Exercise objective: Look through the records below, and copy out every line that holds the string "name".

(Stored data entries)

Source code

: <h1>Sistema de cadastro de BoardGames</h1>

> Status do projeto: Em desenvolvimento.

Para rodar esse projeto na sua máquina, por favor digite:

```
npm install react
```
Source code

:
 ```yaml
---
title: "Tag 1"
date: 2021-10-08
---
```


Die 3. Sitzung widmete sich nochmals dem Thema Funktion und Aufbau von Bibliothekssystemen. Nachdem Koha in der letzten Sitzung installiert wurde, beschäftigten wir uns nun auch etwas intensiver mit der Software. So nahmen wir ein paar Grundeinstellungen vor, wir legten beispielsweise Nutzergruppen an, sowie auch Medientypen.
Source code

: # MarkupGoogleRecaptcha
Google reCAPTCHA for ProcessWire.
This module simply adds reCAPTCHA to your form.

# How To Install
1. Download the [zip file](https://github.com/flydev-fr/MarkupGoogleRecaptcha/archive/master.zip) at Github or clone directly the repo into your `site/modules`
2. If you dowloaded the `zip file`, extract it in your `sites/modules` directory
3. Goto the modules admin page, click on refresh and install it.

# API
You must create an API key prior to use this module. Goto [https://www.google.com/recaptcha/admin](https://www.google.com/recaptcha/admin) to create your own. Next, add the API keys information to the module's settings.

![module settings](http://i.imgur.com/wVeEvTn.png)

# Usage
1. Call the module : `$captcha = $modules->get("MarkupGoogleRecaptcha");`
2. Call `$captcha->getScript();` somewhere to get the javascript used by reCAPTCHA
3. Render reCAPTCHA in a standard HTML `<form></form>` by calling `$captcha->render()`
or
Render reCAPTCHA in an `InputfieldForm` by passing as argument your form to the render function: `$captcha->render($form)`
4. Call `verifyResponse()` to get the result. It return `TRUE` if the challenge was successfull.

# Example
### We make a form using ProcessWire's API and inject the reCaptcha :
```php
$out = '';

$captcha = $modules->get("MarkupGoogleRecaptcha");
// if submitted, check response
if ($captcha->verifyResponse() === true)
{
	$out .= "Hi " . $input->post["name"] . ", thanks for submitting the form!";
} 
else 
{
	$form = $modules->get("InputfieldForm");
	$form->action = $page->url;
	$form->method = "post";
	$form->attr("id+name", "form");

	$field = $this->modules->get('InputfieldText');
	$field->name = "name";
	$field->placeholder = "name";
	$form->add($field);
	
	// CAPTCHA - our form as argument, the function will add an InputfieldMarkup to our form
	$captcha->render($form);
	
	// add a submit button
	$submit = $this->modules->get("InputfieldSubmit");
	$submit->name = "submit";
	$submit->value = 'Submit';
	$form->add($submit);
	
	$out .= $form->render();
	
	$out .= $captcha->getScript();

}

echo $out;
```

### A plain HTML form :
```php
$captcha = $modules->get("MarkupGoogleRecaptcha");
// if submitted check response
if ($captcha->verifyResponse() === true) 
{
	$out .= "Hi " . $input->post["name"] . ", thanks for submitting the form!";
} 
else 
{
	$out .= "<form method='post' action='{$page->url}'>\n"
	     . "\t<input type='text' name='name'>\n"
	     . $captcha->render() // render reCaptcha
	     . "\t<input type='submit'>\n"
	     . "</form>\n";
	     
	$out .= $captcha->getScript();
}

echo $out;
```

Exercise answer:
	$out .= "Hi " . $input->post["name"] . ", thanks for submitting the form!";
	$form->attr("id+name", "form");
	$field->name = "name";
	$field->placeholder = "name";
	$submit->name = "submit";
	$out .= "Hi " . $input->post["name"] . ", thanks for submitting the form!";
	     . "\t<input type='text' name='name'>\n"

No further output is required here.